◆ The task:
Because the pictures are not wanted, give back only the exact text of every entry below.

Collected data:
=== Section Start ===

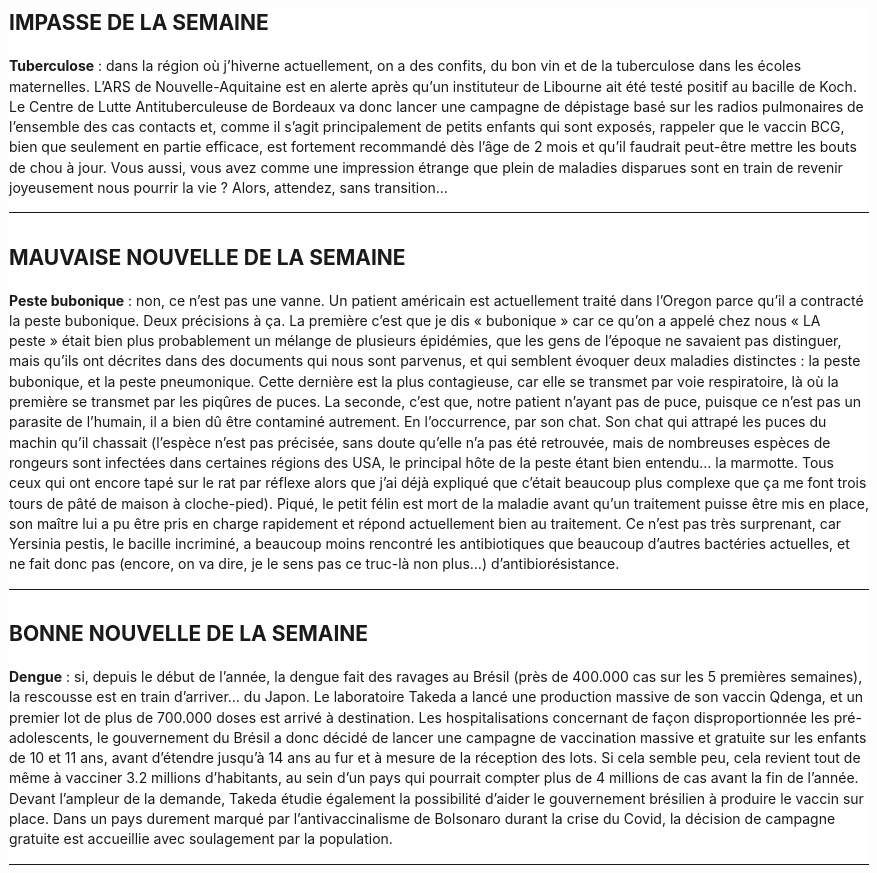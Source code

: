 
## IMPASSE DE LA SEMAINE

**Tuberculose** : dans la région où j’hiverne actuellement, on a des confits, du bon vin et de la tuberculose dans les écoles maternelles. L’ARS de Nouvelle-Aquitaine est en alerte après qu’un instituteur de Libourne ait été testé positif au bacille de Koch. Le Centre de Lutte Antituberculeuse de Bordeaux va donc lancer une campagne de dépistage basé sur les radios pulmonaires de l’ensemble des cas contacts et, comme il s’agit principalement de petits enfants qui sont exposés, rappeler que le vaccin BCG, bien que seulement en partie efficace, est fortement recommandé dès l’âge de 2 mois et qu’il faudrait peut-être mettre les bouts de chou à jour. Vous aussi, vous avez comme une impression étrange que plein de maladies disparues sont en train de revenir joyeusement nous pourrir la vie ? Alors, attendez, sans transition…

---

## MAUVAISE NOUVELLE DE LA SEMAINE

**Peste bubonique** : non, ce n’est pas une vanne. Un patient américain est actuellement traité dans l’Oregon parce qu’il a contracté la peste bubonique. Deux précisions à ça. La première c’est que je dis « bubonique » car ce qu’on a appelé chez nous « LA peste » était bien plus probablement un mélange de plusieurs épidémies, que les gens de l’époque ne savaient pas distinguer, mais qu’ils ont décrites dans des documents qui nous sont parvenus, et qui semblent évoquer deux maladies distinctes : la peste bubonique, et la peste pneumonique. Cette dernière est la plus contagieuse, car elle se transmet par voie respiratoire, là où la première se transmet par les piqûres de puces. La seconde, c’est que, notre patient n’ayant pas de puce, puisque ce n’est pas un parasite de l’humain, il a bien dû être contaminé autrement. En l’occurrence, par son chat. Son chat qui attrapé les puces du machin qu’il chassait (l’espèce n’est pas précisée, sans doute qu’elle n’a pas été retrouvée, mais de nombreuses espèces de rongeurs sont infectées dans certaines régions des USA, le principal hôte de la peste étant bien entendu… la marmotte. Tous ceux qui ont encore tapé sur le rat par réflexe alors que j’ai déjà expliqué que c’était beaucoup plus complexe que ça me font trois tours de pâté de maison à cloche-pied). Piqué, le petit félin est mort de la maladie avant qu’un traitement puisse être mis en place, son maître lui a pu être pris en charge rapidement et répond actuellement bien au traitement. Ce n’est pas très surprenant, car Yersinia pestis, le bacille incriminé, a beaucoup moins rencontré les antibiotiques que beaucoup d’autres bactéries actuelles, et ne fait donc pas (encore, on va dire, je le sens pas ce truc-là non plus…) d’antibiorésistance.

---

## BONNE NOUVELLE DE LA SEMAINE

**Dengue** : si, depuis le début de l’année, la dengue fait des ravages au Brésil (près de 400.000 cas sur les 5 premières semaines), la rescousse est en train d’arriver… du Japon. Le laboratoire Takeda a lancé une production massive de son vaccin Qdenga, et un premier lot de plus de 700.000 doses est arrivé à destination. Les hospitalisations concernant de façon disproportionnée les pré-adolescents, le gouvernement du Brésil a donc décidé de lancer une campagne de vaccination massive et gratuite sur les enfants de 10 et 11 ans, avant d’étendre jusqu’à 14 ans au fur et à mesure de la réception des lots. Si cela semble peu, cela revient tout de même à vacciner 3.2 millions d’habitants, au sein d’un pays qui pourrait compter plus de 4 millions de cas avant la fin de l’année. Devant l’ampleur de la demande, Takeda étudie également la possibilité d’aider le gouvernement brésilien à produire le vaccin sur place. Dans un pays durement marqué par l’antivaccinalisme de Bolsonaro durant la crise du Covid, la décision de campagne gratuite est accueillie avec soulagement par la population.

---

=== Section End ===

◆ Answer section:
Source code

: 
## IMPASSE DE LA SEMAINE

**Tuberculose** : dans la région où j’hiverne actuellement, on a des confits, du bon vin et de la tuberculose dans les écoles maternelles. L’ARS de Nouvelle-Aquitaine est en alerte après qu’un instituteur de Libourne ait été testé positif au bacille de Koch. Le Centre de Lutte Antituberculeuse de Bordeaux va donc lancer une campagne de dépistage basé sur les radios pulmonaires de l’ensemble des cas contacts et, comme il s’agit principalement de petits enfants qui sont exposés, rappeler que le vaccin BCG, bien que seulement en partie efficace, est fortement recommandé dès l’âge de 2 mois et qu’il faudrait peut-être mettre les bouts de chou à jour. Vous aussi, vous avez comme une impression étrange que plein de maladies disparues sont en train de revenir joyeusement nous pourrir la vie ? Alors, attendez, sans transition…

---

## MAUVAISE NOUVELLE DE LA SEMAINE

**Peste bubonique** : non, ce n’est pas une vanne. Un patient américain est actuellement traité dans l’Oregon parce qu’il a contracté la peste bubonique. Deux précisions à ça. La première c’est que je dis « bubonique » car ce qu’on a appelé chez nous « LA peste » était bien plus probablement un mélange de plusieurs épidémies, que les gens de l’époque ne savaient pas distinguer, mais qu’ils ont décrites dans des documents qui nous sont parvenus, et qui semblent évoquer deux maladies distinctes : la peste bubonique, et la peste pneumonique. Cette dernière est la plus contagieuse, car elle se transmet par voie respiratoire, là où la première se transmet par les piqûres de puces. La seconde, c’est que, notre patient n’ayant pas de puce, puisque ce n’est pas un parasite de l’humain, il a bien dû être contaminé autrement. En l’occurrence, par son chat. Son chat qui attrapé les puces du machin qu’il chassait (l’espèce n’est pas précisée, sans doute qu’elle n’a pas été retrouvée, mais de nombreuses espèces de rongeurs sont infectées dans certaines régions des USA, le principal hôte de la peste étant bien entendu… la marmotte. Tous ceux qui ont encore tapé sur le rat par réflexe alors que j’ai déjà expliqué que c’était beaucoup plus complexe que ça me font trois tours de pâté de maison à cloche-pied). Piqué, le petit félin est mort de la maladie avant qu’un traitement puisse être mis en place, son maître lui a pu être pris en charge rapidement et répond actuellement bien au traitement. Ce n’est pas très surprenant, car Yersinia pestis, le bacille incriminé, a beaucoup moins rencontré les antibiotiques que beaucoup d’autres bactéries actuelles, et ne fait donc pas (encore, on va dire, je le sens pas ce truc-là non plus…) d’antibiorésistance.

---

## BONNE NOUVELLE DE LA SEMAINE

**Dengue** : si, depuis le début de l’année, la dengue fait des ravages au Brésil (près de 400.000 cas sur les 5 premières semaines), la rescousse est en train d’arriver… du Japon. Le laboratoire Takeda a lancé une production massive de son vaccin Qdenga, et un premier lot de plus de 700.000 doses est arrivé à destination. Les hospitalisations concernant de façon disproportionnée les pré-adolescents, le gouvernement du Brésil a donc décidé de lancer une campagne de vaccination massive et gratuite sur les enfants de 10 et 11 ans, avant d’étendre jusqu’à 14 ans au fur et à mesure de la réception des lots. Si cela semble peu, cela revient tout de même à vacciner 3.2 millions d’habitants, au sein d’un pays qui pourrait compter plus de 4 millions de cas avant la fin de l’année. Devant l’ampleur de la demande, Takeda étudie également la possibilité d’aider le gouvernement brésilien à produire le vaccin sur place. Dans un pays durement marqué par l’antivaccinalisme de Bolsonaro durant la crise du Covid, la décision de campagne gratuite est accueillie avec soulagement par la population.

---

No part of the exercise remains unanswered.